Функционер вышел из кабинета, секретарь указал на дверь рукой — иди, я попросил его посторожить настолочку, улыбнулся Виталине — у нее на грядущий разговор допуска не хватает — и вошел в венчающее вертикаль власти помещение.
— Две минуты, — с порога выставил ограничитель сидящий за столом дед. — Не уложишься, придется еще час в приемной посидеть.
— Там уютно, — улыбнулся я, прошел по ковру и сел напротив него. — Как оно?
— Твоими молитвами, — ухмыльнулся Андропов. — В деревню поедешь?
— Завтра, до вечера, — кивнул я.
— Привет от меня всем передай, — попросил он и демонстративно посмотрел на часы.
— Обязательно передам, — пообещал я. — Товарищ Шолохов через полгода Федина убрать пообещал.
— Знаю, — не удивился дед. — Позавчера с ним общались, — вздохнул. — Подводит Михаила Александровича здоровье, преемника теперь искать придется.
— Третий Министр культуры за время твоего правления увольняется, — вздохнул и я. — Злой вы, товарищ Андропов, превратили должность в собачью.
Деда Юра на такой откровенно несправедливый наезд ответил презрительным фырканьем и снова посмотрел на часы.

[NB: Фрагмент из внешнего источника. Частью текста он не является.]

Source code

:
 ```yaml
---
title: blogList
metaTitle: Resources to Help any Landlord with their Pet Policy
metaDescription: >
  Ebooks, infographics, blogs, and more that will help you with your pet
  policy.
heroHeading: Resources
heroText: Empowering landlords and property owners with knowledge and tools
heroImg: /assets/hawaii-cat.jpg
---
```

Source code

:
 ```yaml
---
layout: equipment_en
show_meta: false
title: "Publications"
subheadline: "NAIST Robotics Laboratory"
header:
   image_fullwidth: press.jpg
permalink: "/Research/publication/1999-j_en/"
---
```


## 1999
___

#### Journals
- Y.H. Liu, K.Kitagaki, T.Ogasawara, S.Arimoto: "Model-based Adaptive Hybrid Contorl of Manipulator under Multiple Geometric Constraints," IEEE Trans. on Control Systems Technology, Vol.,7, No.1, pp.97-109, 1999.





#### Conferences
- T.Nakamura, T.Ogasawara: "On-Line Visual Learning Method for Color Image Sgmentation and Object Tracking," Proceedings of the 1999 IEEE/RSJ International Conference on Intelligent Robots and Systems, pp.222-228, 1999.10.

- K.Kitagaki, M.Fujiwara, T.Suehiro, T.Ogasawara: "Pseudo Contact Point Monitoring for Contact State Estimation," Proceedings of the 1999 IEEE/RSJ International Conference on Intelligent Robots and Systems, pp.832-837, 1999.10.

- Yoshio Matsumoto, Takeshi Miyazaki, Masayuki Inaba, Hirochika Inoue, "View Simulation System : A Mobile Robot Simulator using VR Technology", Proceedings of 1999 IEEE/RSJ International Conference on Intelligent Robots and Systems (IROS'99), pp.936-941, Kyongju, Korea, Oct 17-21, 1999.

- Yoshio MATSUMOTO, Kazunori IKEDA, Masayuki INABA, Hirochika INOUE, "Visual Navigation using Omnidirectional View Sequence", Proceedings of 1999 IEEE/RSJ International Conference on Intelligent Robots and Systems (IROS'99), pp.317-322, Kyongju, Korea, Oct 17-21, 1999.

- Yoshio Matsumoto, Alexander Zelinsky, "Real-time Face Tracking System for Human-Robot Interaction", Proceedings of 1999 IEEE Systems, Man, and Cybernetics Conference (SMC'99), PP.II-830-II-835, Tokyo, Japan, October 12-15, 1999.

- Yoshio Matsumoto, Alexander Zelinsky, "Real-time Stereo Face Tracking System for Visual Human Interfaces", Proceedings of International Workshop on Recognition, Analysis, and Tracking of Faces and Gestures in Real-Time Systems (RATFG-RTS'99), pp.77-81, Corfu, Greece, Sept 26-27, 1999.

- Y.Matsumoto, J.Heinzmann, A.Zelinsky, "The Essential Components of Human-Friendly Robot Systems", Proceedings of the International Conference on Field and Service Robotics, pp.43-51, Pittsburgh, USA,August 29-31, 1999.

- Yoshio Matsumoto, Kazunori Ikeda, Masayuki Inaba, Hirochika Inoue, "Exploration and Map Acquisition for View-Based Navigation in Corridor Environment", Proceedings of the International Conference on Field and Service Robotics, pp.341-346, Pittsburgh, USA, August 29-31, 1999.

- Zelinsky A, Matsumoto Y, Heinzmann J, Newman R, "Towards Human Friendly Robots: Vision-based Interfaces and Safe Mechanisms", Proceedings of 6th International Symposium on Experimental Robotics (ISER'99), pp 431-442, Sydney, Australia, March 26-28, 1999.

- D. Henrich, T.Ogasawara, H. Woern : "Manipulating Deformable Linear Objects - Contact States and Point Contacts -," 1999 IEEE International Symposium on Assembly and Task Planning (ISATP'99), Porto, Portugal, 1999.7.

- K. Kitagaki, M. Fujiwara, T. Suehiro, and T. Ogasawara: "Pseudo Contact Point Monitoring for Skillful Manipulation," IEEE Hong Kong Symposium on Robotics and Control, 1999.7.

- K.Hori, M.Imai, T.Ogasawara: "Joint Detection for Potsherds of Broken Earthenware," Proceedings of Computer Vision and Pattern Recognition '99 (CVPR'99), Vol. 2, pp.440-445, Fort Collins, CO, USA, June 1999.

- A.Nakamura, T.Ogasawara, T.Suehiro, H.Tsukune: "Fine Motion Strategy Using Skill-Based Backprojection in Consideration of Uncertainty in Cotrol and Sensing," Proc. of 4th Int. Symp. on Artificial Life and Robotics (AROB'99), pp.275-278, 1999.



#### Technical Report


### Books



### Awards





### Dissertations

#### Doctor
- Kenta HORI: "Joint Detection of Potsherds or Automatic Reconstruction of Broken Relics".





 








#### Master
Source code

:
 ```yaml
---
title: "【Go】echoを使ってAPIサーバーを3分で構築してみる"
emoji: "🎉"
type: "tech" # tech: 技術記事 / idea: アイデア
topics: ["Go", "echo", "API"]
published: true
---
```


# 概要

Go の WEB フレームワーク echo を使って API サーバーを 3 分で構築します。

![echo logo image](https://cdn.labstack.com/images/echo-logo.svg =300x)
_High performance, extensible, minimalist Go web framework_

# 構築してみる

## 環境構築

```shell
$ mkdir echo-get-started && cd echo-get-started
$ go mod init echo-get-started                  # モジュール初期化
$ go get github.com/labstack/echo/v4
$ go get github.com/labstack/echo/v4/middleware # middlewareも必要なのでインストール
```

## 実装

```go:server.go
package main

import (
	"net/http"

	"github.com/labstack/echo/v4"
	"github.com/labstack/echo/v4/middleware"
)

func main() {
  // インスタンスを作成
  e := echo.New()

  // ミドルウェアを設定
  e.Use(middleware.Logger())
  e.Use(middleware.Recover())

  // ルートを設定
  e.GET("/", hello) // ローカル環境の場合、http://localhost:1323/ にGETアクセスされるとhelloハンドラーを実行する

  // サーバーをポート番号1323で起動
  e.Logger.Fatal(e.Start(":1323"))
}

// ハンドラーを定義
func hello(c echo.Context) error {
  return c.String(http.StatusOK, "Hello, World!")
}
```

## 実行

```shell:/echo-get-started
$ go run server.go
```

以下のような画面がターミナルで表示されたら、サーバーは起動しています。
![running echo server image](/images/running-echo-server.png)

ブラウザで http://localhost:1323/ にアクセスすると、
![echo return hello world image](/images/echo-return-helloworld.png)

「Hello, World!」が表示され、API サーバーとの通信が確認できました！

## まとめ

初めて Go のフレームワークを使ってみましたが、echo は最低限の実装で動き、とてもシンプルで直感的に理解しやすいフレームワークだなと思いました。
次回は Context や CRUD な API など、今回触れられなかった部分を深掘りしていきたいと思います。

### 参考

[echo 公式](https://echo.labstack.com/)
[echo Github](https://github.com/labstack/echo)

Пятьдесят семь секунд осталось.
— Сейчас важное скажу, — предупредил я.
Андропов опустил руку под стол и щелкнул тумблером, отрубив прослушку и запись:
— Говори.
— Страна из Южной Америки по имени Гайана — наша? — спросил я.
— Такая же «наша», как Чили — до первого удачного покушения, — пожал плечами дед. — Но интереса для врага не представляет — ресурсы есть, но овчинка выделки не стоит.
— Надо океанский шельф на тему нефти проверить, и тогда острота политической борьбы в Гайане сильно возрастет, — толсто намекнул я. — Вплоть до военной агрессии.
— Откуда знаешь? — спросил он.
— Жопой чую, — пожал я плечами.
Гоготнув, дед махнул на меня рукой:
— Всё, иди, провидец.
Глава 21
— Хочешь стать большой и важной писательницей? — спросил я Виталину по пути домой.
— Это меня как ширму использовать будешь? — спросила она.
— Дам сеттинг, персонажей, краткий сюжетон, — покачал я головой. — А ты будешь вдыхать в это жизнь. Это на первое время, чтобы навык набить, а дальше войдешь во вкус и будешь сочинять с нуля и до конца сама.
— Да ну, какая из меня писательница, — отмахнулась девушка.
— Две сценки и ряд диалогов для «Каролины», — начал перечислять я Виталинины заслуги.